[MATERIAL FOR THIS TASK Boundary: Start]

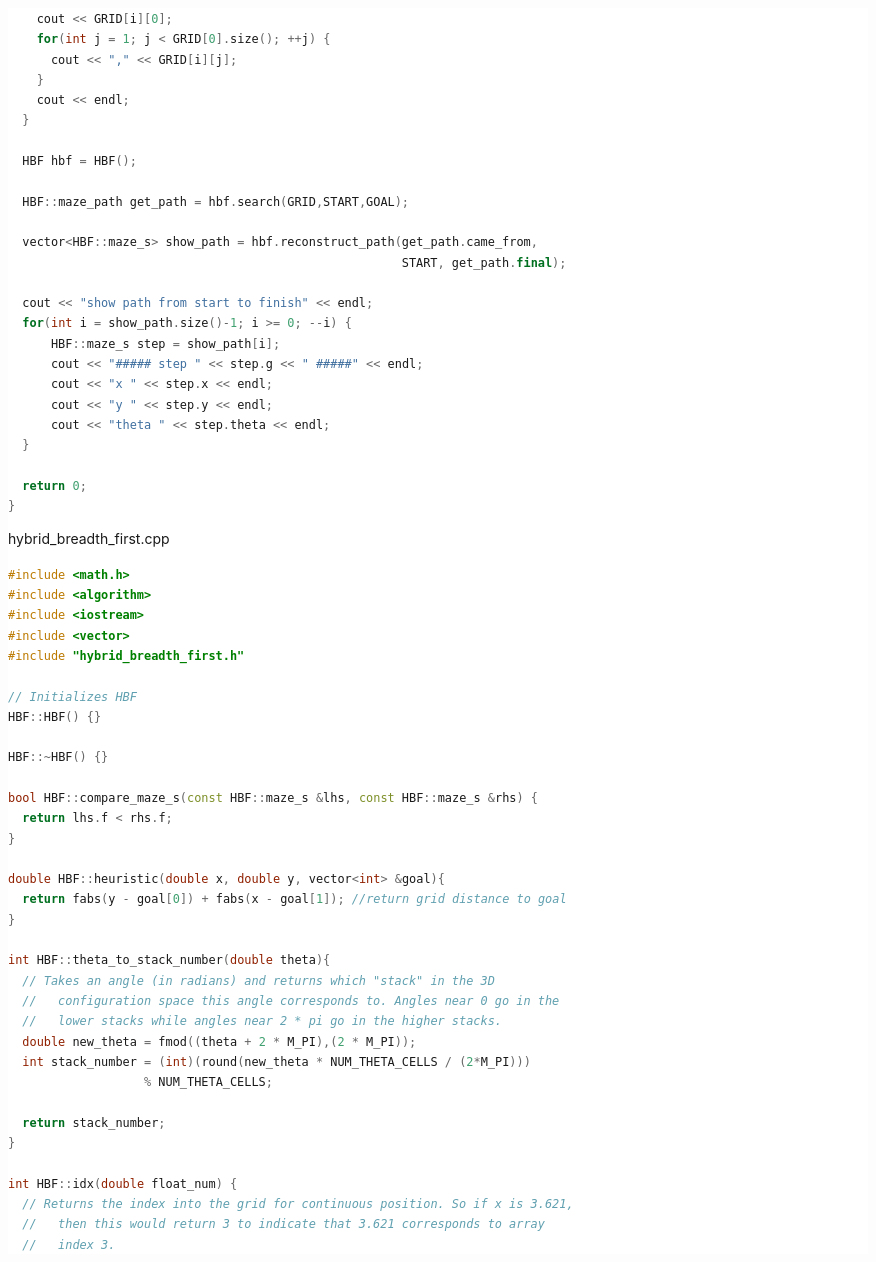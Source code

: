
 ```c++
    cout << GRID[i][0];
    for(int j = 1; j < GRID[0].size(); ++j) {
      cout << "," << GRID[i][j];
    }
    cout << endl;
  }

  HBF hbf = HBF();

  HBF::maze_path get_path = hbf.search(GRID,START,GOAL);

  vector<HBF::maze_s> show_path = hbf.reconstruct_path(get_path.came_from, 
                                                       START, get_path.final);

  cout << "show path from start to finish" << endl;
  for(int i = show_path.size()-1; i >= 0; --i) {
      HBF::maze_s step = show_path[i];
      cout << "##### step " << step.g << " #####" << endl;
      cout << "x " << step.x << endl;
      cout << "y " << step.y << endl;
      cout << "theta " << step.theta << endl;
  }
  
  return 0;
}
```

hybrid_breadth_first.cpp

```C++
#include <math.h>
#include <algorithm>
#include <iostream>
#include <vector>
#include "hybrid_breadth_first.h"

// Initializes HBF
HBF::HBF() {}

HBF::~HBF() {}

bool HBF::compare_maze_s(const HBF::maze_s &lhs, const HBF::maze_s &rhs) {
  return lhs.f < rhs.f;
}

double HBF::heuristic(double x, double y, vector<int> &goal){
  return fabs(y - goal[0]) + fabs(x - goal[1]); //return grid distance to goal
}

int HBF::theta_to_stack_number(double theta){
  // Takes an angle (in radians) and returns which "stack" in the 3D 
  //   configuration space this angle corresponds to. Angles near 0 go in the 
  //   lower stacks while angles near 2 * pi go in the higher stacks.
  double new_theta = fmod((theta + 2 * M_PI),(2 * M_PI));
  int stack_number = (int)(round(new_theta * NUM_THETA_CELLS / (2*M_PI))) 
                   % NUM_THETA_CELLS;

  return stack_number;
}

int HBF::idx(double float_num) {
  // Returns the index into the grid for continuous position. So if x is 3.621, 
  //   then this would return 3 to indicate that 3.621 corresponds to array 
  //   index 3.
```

[MATERIAL FOR THIS TASK Boundary: End]
[MATERIAL FOR THIS TASK Boundary: Start]

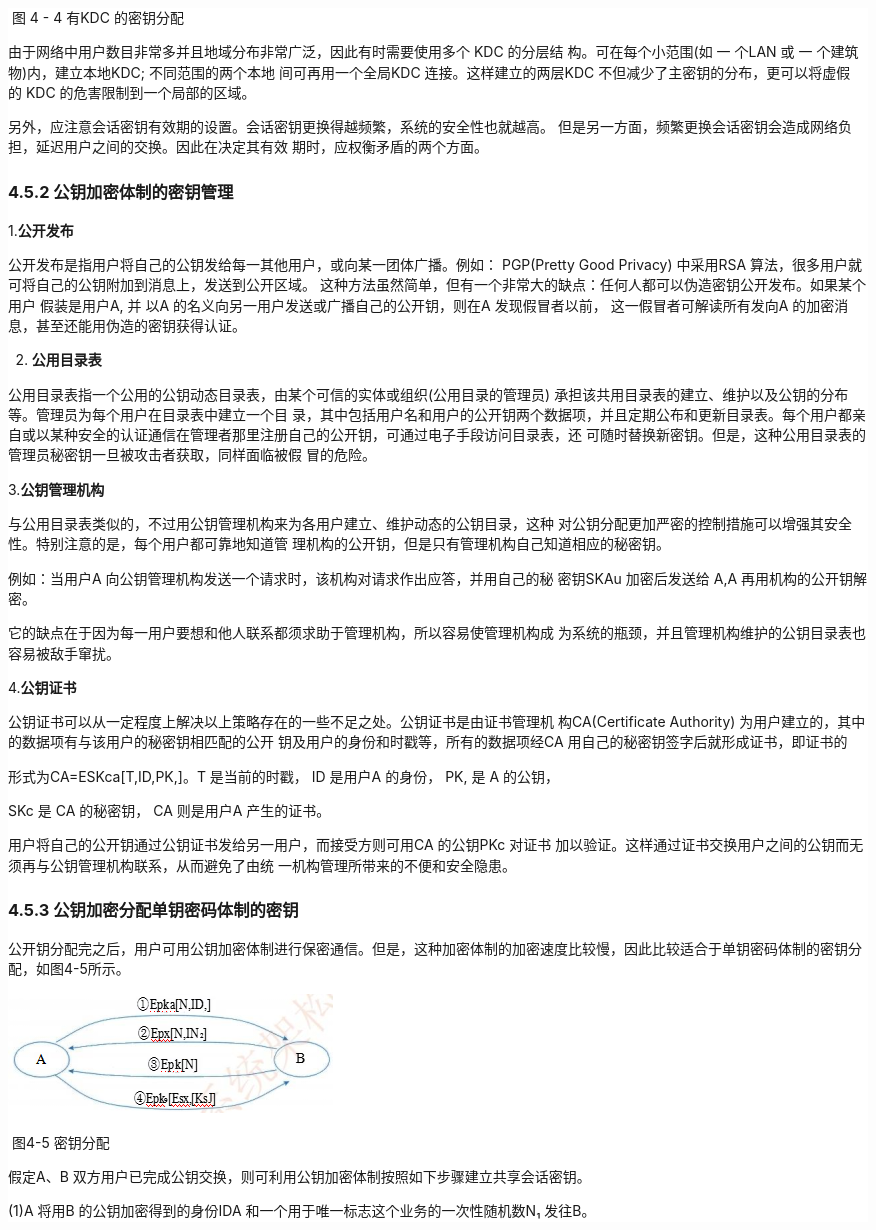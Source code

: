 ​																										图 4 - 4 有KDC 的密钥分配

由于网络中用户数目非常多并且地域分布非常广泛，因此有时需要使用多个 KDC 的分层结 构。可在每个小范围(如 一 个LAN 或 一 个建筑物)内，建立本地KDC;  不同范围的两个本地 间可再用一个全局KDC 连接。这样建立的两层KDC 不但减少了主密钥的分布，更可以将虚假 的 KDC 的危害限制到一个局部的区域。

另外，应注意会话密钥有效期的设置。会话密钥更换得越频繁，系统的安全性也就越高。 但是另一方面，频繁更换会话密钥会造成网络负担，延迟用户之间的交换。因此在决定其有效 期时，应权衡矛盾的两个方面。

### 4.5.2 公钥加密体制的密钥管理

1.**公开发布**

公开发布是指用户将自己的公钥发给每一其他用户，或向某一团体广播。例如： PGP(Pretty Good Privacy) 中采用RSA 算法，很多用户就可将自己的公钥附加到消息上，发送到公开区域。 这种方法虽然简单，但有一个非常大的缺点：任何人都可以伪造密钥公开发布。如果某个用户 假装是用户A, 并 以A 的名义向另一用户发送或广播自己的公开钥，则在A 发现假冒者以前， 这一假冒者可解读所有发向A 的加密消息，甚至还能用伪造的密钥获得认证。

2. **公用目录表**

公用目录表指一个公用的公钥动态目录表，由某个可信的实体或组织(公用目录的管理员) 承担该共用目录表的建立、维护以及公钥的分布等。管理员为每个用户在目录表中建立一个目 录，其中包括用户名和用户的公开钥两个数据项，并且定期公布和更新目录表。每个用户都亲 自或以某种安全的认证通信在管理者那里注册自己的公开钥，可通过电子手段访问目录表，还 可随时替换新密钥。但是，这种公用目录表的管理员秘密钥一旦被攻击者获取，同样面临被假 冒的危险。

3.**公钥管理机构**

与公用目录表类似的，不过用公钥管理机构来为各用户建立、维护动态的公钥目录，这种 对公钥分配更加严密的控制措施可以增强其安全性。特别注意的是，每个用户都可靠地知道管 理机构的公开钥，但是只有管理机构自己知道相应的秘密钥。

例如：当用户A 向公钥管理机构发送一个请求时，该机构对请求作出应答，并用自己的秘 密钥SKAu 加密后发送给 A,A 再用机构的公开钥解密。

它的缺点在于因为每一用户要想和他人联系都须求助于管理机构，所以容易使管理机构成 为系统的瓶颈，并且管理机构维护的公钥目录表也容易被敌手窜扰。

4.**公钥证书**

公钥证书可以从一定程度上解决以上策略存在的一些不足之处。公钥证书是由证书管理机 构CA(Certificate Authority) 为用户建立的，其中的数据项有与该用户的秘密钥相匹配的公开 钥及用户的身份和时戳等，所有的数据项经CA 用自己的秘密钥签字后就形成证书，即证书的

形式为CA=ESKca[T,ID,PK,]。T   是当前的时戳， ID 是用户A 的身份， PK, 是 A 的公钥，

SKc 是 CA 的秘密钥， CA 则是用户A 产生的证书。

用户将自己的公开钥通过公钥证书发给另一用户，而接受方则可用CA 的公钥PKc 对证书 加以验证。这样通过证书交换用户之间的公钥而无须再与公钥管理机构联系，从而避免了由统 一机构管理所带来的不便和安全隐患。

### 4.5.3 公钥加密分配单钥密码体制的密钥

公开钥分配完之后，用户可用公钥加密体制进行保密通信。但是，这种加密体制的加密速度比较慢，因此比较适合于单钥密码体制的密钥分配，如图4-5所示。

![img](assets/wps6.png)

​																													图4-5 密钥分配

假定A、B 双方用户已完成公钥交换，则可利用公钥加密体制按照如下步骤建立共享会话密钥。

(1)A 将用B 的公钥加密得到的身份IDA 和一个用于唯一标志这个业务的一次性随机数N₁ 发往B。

[MATERIAL FOR THIS TASK Boundary: End]

* WHAT YOU WILL DO:
Among the lines above, find those that contain the word "vector" and copy them.

* SOLUTION TO THE EXERCISE:
  vector<HBF::maze_s> show_path = hbf.reconstruct_path(get_path.came_from, 
#include <vector>
double HBF::heuristic(double x, double y, vector<int> &goal){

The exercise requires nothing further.